## What to work on
Search the data for "managing". Return each matching line.
------------------------
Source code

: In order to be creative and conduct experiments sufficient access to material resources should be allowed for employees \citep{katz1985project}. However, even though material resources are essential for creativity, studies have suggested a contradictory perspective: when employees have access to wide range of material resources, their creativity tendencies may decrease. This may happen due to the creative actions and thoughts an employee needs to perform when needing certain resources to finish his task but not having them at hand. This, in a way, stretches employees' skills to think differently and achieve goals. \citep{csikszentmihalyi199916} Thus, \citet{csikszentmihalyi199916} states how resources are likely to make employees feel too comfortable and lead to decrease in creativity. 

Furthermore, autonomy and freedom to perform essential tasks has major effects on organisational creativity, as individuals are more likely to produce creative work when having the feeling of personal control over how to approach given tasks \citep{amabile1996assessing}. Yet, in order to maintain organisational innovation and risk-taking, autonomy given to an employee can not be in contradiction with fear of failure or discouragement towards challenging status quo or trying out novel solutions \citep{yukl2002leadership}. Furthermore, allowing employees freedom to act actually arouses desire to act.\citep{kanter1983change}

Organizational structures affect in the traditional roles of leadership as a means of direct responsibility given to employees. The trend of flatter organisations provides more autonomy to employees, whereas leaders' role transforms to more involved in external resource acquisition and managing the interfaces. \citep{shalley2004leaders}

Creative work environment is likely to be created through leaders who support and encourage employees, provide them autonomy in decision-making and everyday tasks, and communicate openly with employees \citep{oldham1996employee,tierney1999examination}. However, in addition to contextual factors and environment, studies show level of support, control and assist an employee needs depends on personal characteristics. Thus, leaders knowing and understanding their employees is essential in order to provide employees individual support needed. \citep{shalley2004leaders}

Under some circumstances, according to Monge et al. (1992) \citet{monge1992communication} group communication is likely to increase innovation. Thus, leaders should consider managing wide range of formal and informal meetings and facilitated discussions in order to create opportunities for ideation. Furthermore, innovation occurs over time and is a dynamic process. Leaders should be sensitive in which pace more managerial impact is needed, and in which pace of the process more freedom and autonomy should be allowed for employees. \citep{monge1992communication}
------------------------
## Written reply
Organizational structures affect in the traditional roles of leadership as a means of direct responsibility given to employees. The trend of flatter organisations provides more autonomy to employees, whereas leaders' role transforms to more involved in external resource acquisition and managing the interfaces. \citep{shalley2004leaders}
Under some circumstances, according to Monge et al. (1992) \citet{monge1992communication} group communication is likely to increase innovation. Thus, leaders should consider managing wide range of formal and informal meetings and facilitated discussions in order to create opportunities for ideation. Furthermore, innovation occurs over time and is a dynamic process. Leaders should be sensitive in which pace more managerial impact is needed, and in which pace of the process more freedom and autonomy should be allowed for employees. \citep{monge1992communication}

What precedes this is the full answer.